For an uninitiated person, this is just a set of letters and numbers, but one glance is enough for a pilot to understand that the weather is “not very good”. The following information is encoded in the report: at the Krasnoyarsk airfield on the 18th at 18:30 UTC, the following conditions existed: wind - calm, visibility 4600m, fog in places, scattered clouds at 1500 meters, broken at 800 meters, temperature 11 degrees, dew point 9 degrees, fog at times with visibility of 500 meters, pressure 733 millimeters of mercury column, friction coefficient on the runway 0.65.

When deciding on a departure, all flights are conditionally divided into two categories: less than two hours and more than two hours. For flights less than two hours, it is allowed to ignore the forecast and take off if the actual weather in this moment above the minimum. If the flight lasts more than two hours, on the contrary, the actual weather at the aerodrome is not taken into account, and the decision is made based on the TAF forecast.
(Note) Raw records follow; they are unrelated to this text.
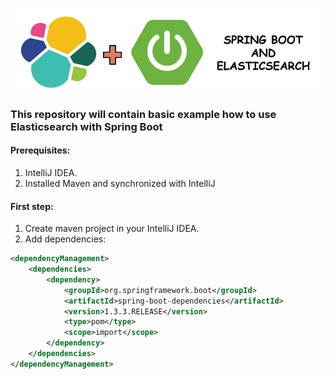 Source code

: ![alt text](./etc/sb_el.png "Spring Boot and Elasticsearch")


### This repository will contain basic example how to use Elasticsearch with Spring Boot

#### Prerequisites:

1. IntelliJ IDEA.
2. Installed Maven and synchronized with IntelliJ

#### First step:

1. Create maven project in your IntelliJ IDEA.
2. Add dependencies:

```xml
<dependencyManagement>
    <dependencies>
        <dependency>
            <groupId>org.springframework.boot</groupId>
            <artifactId>spring-boot-dependencies</artifactId>
            <version>1.3.3.RELEASE</version>
            <type>pom</type>
            <scope>import</scope>
        </dependency>
    </dependencies>
</dependencyManagement>
```
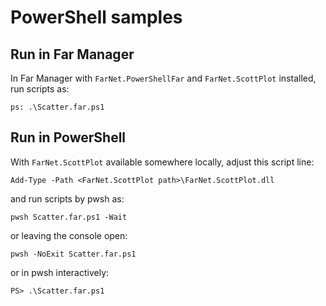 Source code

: ﻿# PowerShell samples

## Run in Far Manager

In Far Manager with `FarNet.PowerShellFar` and `FarNet.ScottPlot` installed, run scripts as:

```
ps: .\Scatter.far.ps1
```

## Run in PowerShell

With `FarNet.ScottPlot` available somewhere locally, adjust this script line:

```
Add-Type -Path <FarNet.ScottPlot path>\FarNet.ScottPlot.dll
```

and run scripts by pwsh as:

```
pwsh Scatter.far.ps1 -Wait
```

or leaving the console open:

```
pwsh -NoExit Scatter.far.ps1
```

or in pwsh interactively:

```
PS> .\Scatter.far.ps1
```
By the way, Russian legislation allows you to make a decision to take off if the weather at the destination airfield is predicted to be below the minimum if there are two alternate airfields with acceptable weather conditions, but this opportunity is rarely used, which is quite reasonable.
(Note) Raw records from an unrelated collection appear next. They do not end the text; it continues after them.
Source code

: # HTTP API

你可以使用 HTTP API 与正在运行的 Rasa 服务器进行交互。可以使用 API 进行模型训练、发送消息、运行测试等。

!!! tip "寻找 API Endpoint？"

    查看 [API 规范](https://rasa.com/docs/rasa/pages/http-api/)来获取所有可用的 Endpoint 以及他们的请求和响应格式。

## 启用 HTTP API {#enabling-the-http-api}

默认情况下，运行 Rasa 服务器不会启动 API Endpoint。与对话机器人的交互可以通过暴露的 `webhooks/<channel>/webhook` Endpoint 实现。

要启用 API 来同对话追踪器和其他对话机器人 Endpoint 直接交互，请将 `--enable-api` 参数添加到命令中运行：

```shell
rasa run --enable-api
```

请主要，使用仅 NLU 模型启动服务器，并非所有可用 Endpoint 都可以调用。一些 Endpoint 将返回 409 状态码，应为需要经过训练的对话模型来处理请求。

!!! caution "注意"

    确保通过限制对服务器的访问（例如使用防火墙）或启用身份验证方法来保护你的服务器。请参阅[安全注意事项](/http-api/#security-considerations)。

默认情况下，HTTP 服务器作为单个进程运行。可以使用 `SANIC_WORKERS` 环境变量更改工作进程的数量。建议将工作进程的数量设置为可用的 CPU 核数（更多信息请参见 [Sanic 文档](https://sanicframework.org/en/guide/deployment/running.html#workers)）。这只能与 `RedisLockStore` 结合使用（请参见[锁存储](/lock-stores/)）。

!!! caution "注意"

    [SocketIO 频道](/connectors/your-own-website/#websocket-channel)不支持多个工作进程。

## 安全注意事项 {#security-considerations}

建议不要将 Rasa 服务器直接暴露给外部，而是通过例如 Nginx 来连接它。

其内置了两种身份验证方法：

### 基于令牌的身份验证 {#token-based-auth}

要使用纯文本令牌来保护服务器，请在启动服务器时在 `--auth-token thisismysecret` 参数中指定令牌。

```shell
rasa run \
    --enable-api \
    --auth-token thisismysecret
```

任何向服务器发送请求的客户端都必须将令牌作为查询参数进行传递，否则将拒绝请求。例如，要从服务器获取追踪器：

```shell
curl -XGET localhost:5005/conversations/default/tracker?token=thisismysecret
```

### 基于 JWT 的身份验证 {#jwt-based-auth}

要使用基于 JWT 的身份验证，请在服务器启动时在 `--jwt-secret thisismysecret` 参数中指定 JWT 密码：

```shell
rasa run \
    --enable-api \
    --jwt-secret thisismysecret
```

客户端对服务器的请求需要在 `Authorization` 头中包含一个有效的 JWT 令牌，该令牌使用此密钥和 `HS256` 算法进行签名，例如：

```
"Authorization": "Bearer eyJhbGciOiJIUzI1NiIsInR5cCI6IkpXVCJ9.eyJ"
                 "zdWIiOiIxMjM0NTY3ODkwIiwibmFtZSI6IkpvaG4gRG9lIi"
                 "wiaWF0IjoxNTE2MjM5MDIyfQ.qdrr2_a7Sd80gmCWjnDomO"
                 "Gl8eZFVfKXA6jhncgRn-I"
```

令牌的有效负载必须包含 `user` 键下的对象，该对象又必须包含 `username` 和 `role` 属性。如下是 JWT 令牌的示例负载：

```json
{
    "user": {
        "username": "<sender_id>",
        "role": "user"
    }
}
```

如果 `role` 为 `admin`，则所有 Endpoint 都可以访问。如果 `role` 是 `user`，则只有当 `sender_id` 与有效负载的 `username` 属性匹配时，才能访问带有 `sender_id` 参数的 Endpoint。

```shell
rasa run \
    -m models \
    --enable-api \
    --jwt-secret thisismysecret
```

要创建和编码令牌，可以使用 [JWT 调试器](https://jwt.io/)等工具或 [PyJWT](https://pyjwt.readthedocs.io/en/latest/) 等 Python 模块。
Why do some take off and land, while others wait for the weather?

There are many reasons. Let's give examples. For example, fog below the minimum is predicted in Samara, while the actual weather is still above the minimum. Flights from Moscow take off and land, and flights from St. Petersburg are delayed. The fact is that the flight from Moscow lasts less than two hours, and the decision to take off is made based on actual conditions, while the flight from St. Petersburg takes more than two hours, which means that it will be possible to fly only under the predicted improvement.

Some sat down, while others went to the alternate airfield, why? Yet again, different aircraft, different crews. It is possible that the flight that was diverted was operated by a crew with a poor personal minimum, or the aircraft was not allowed to land in these conditions. By the way, even two outwardly identical aircraft one manufacturer may have different restrictions, for example, part of the A320 aircraft is allowed to operate with a tailwind component of 7 meters per second, while the rest have a limit of 5 meters per second.

Often, from passengers waiting for the departure of a flight delayed due to weather conditions, one can hear statements like “I just called my aunt, she said that there is no fog and never was! We are being deceived!" We hasten to assure that no one is deceiving anyone. For some reason, many citizens think that if there is fog in Sheremetyevo, then all of Moscow, exactly along its border, should be covered with fog. Not at all. Many weather events are very local in nature. It happens that visibility on parallel runways differs by several kilometers.